→ **WORKING DATA**:
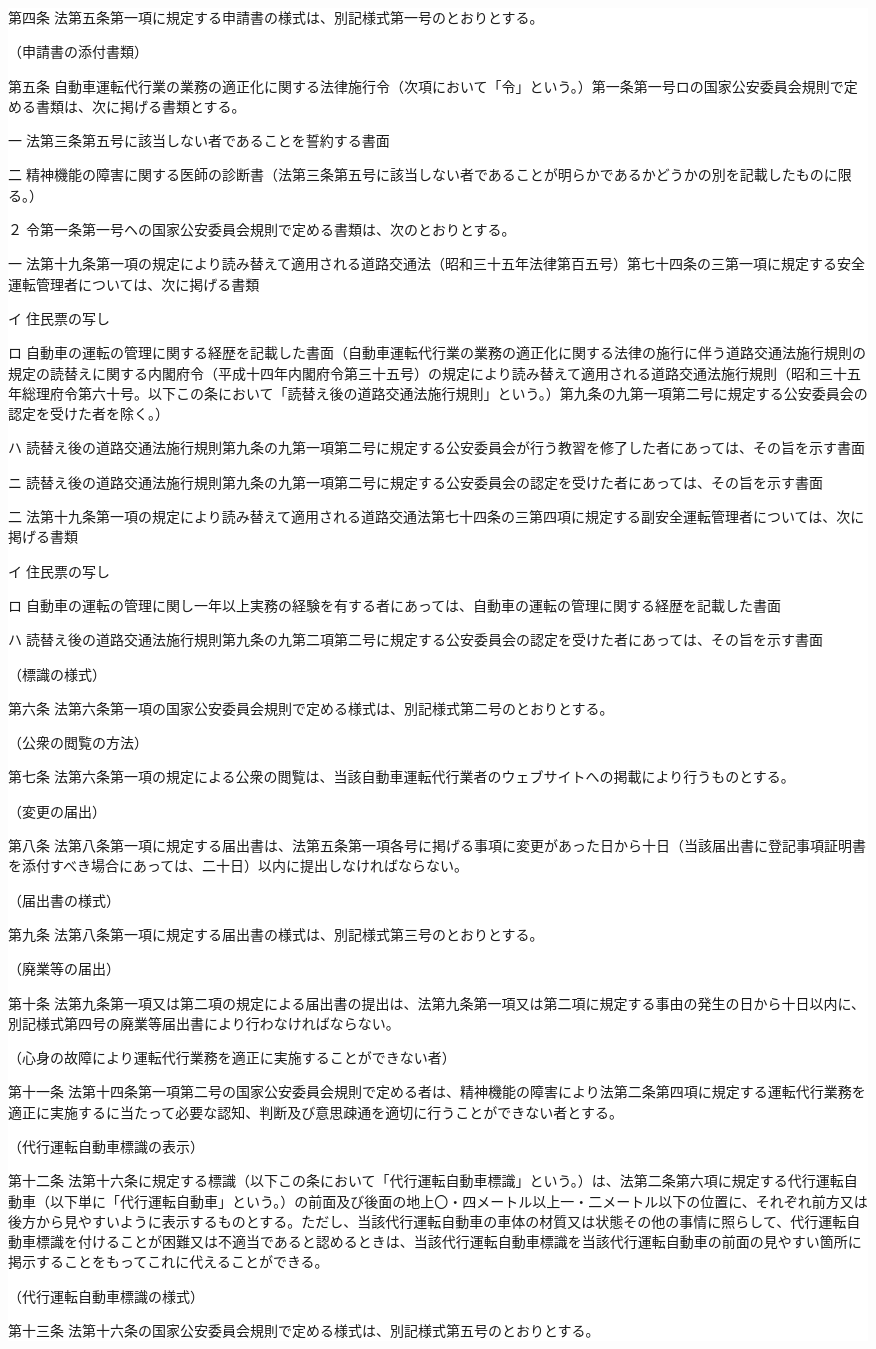 第四条 法第五条第一項に規定する申請書の様式は、別記様式第一号のとおりとする。

（申請書の添付書類）

第五条 自動車運転代行業の業務の適正化に関する法律施行令（次項において「令」という。）第一条第一号ロの国家公安委員会規則で定める書類は、次に掲げる書類とする。

一 法第三条第五号に該当しない者であることを誓約する書面

二 精神機能の障害に関する医師の診断書（法第三条第五号に該当しない者であることが明らかであるかどうかの別を記載したものに限る。）

２ 令第一条第一号ヘの国家公安委員会規則で定める書類は、次のとおりとする。

一 法第十九条第一項の規定により読み替えて適用される道路交通法（昭和三十五年法律第百五号）第七十四条の三第一項に規定する安全運転管理者については、次に掲げる書類

イ 住民票の写し

ロ 自動車の運転の管理に関する経歴を記載した書面（自動車運転代行業の業務の適正化に関する法律の施行に伴う道路交通法施行規則の規定の読替えに関する内閣府令（平成十四年内閣府令第三十五号）の規定により読み替えて適用される道路交通法施行規則（昭和三十五年総理府令第六十号。以下この条において「読替え後の道路交通法施行規則」という。）第九条の九第一項第二号に規定する公安委員会の認定を受けた者を除く。）

ハ 読替え後の道路交通法施行規則第九条の九第一項第二号に規定する公安委員会が行う教習を修了した者にあっては、その旨を示す書面

ニ 読替え後の道路交通法施行規則第九条の九第一項第二号に規定する公安委員会の認定を受けた者にあっては、その旨を示す書面

二 法第十九条第一項の規定により読み替えて適用される道路交通法第七十四条の三第四項に規定する副安全運転管理者については、次に掲げる書類

イ 住民票の写し

ロ 自動車の運転の管理に関し一年以上実務の経験を有する者にあっては、自動車の運転の管理に関する経歴を記載した書面

ハ 読替え後の道路交通法施行規則第九条の九第二項第二号に規定する公安委員会の認定を受けた者にあっては、その旨を示す書面

（標識の様式）

第六条 法第六条第一項の国家公安委員会規則で定める様式は、別記様式第二号のとおりとする。

（公衆の閲覧の方法）

第七条 法第六条第一項の規定による公衆の閲覧は、当該自動車運転代行業者のウェブサイトへの掲載により行うものとする。

（変更の届出）

第八条 法第八条第一項に規定する届出書は、法第五条第一項各号に掲げる事項に変更があった日から十日（当該届出書に登記事項証明書を添付すべき場合にあっては、二十日）以内に提出しなければならない。

（届出書の様式）

第九条 法第八条第一項に規定する届出書の様式は、別記様式第三号のとおりとする。

（廃業等の届出）

第十条 法第九条第一項又は第二項の規定による届出書の提出は、法第九条第一項又は第二項に規定する事由の発生の日から十日以内に、別記様式第四号の廃業等届出書により行わなければならない。

（心身の故障により運転代行業務を適正に実施することができない者）

第十一条 法第十四条第一項第二号の国家公安委員会規則で定める者は、精神機能の障害により法第二条第四項に規定する運転代行業務を適正に実施するに当たって必要な認知、判断及び意思疎通を適切に行うことができない者とする。

（代行運転自動車標識の表示）

第十二条 法第十六条に規定する標識（以下この条において「代行運転自動車標識」という。）は、法第二条第六項に規定する代行運転自動車（以下単に「代行運転自動車」という。）の前面及び後面の地上〇・四メートル以上一・二メートル以下の位置に、それぞれ前方又は後方から見やすいように表示するものとする。ただし、当該代行運転自動車の車体の材質又は状態その他の事情に照らして、代行運転自動車標識を付けることが困難又は不適当であると認めるときは、当該代行運転自動車標識を当該代行運転自動車の前面の見やすい箇所に掲示することをもってこれに代えることができる。

（代行運転自動車標識の様式）

第十三条 法第十六条の国家公安委員会規則で定める様式は、別記様式第五号のとおりとする。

→ **WHAT YOU HAVE TO DO**: Every line in the records that holds the word "以下この条において" should be copied into the answer.

→ **TASK RESPONSE**:
ロ 自動車の運転の管理に関する経歴を記載した書面（自動車運転代行業の業務の適正化に関する法律の施行に伴う道路交通法施行規則の規定の読替えに関する内閣府令（平成十四年内閣府令第三十五号）の規定により読み替えて適用される道路交通法施行規則（昭和三十五年総理府令第六十号。以下この条において「読替え後の道路交通法施行規則」という。）第九条の九第一項第二号に規定する公安委員会の認定を受けた者を除く。）
第十二条 法第十六条に規定する標識（以下この条において「代行運転自動車標識」という。）は、法第二条第六項に規定する代行運転自動車（以下単に「代行運転自動車」という。）の前面及び後面の地上〇・四メートル以上一・二メートル以下の位置に、それぞれ前方又は後方から見やすいように表示するものとする。ただし、当該代行運転自動車の車体の材質又は状態その他の事情に照らして、代行運転自動車標識を付けることが困難又は不適当であると認めるときは、当該代行運転自動車標識を当該代行運転自動車の前面の見やすい箇所に掲示することをもってこれに代えることができる。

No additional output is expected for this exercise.